WHAT YOU WILL DO: Word for word, repeat the lines of the records from the first line up to and including the line that contains "Unless required by", passing over any pictures.
[THE INPUT — start]
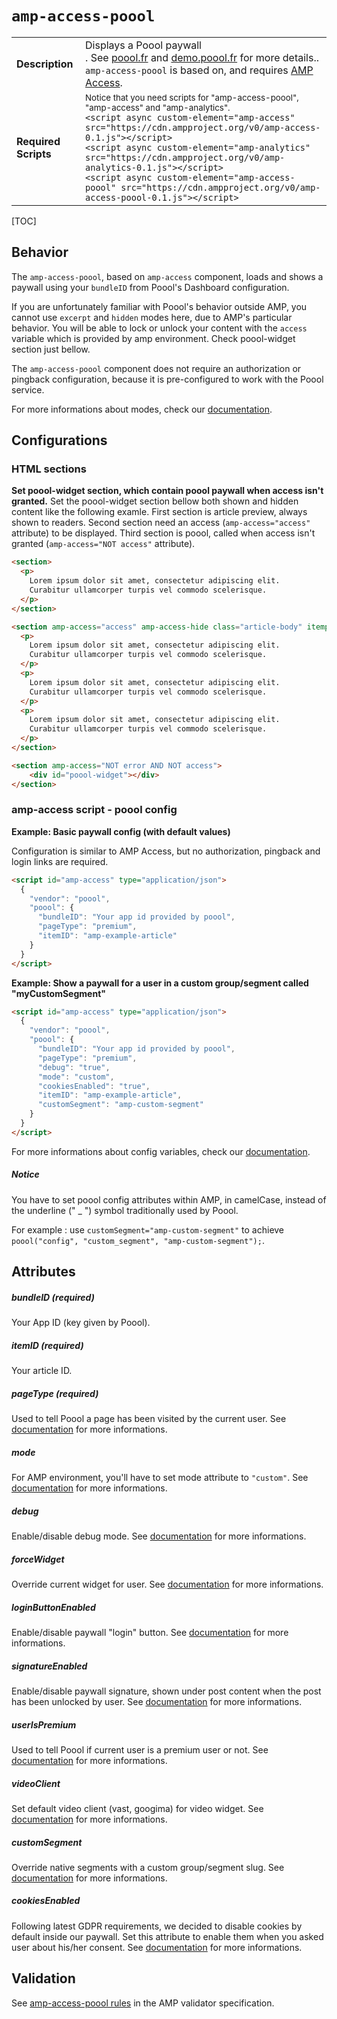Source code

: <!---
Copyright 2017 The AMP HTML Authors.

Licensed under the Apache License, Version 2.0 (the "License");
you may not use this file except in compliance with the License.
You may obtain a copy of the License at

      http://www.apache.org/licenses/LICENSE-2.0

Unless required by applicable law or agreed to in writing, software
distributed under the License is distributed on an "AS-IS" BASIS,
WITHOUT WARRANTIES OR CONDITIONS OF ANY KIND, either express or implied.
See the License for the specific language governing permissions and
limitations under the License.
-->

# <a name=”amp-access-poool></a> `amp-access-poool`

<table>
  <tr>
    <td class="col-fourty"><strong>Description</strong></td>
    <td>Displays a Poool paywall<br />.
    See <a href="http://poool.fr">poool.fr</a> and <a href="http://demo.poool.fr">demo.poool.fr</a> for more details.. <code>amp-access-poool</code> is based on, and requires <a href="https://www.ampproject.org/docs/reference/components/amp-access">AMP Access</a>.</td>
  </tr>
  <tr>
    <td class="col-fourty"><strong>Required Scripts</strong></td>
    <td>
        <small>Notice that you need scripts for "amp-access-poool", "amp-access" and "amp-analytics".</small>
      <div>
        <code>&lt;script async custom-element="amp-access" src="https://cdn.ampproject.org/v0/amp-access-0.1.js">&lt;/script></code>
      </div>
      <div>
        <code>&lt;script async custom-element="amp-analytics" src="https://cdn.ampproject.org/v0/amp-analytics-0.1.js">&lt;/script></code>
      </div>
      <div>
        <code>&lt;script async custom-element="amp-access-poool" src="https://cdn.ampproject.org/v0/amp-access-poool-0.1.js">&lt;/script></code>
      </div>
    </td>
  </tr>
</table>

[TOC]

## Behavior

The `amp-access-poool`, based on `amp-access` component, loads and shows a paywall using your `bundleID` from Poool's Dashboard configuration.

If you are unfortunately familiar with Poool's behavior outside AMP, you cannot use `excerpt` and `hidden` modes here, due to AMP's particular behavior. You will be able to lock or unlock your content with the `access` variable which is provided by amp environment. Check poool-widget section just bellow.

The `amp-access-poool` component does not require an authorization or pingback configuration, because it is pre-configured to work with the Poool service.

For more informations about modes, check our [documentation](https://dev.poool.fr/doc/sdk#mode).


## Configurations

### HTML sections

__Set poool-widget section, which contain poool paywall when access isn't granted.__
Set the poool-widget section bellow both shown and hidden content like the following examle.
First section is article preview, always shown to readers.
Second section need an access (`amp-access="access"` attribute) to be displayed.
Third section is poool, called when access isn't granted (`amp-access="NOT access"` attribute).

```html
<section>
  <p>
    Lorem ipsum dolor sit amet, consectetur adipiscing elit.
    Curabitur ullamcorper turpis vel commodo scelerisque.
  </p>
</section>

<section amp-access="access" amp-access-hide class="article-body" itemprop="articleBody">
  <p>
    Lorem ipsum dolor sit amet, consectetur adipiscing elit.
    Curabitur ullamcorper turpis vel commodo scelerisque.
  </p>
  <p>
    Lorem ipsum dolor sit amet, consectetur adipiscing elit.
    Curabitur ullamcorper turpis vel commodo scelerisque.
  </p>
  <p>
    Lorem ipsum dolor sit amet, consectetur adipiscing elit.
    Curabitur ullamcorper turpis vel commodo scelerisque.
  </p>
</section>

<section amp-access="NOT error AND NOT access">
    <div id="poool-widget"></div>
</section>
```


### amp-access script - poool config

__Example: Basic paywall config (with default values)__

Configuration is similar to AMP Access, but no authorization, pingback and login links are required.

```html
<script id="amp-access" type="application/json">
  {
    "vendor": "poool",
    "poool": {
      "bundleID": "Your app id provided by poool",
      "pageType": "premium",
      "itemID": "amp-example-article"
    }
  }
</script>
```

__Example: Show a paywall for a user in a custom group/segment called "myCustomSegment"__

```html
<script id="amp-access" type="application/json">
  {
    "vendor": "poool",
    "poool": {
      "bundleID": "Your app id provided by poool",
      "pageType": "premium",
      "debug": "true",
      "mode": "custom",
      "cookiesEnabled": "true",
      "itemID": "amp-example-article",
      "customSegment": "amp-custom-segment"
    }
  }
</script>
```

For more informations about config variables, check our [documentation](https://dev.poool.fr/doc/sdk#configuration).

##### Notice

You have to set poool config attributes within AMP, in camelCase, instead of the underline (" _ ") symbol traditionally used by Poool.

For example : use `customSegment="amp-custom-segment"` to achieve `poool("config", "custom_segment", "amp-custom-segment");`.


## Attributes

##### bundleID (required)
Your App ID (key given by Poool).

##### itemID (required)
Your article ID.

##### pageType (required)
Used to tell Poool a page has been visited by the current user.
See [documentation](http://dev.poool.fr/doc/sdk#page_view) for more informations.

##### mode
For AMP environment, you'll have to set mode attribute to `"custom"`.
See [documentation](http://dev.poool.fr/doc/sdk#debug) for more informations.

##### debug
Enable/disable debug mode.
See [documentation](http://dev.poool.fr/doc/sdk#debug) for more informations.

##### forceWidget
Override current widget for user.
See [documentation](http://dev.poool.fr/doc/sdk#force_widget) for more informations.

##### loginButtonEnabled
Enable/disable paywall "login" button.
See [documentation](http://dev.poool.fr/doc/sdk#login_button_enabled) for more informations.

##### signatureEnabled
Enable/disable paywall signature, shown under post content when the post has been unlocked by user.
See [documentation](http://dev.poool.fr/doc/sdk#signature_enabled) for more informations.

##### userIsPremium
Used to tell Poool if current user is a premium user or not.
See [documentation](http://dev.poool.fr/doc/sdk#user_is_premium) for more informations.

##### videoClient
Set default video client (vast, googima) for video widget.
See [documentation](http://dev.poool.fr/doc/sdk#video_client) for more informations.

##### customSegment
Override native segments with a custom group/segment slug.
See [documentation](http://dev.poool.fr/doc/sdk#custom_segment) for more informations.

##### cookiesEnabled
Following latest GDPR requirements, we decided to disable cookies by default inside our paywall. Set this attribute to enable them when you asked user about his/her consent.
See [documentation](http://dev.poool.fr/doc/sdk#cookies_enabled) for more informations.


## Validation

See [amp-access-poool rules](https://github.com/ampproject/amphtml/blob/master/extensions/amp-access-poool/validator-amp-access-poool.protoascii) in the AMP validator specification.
[THE INPUT — finish]
ANSWER SECTION:
Source code

: <!---
Copyright 2017 The AMP HTML Authors.

Licensed under the Apache License, Version 2.0 (the "License");
you may not use this file except in compliance with the License.
You may obtain a copy of the License at

      http://www.apache.org/licenses/LICENSE-2.0

Unless required by applicable law or agreed to in writing, software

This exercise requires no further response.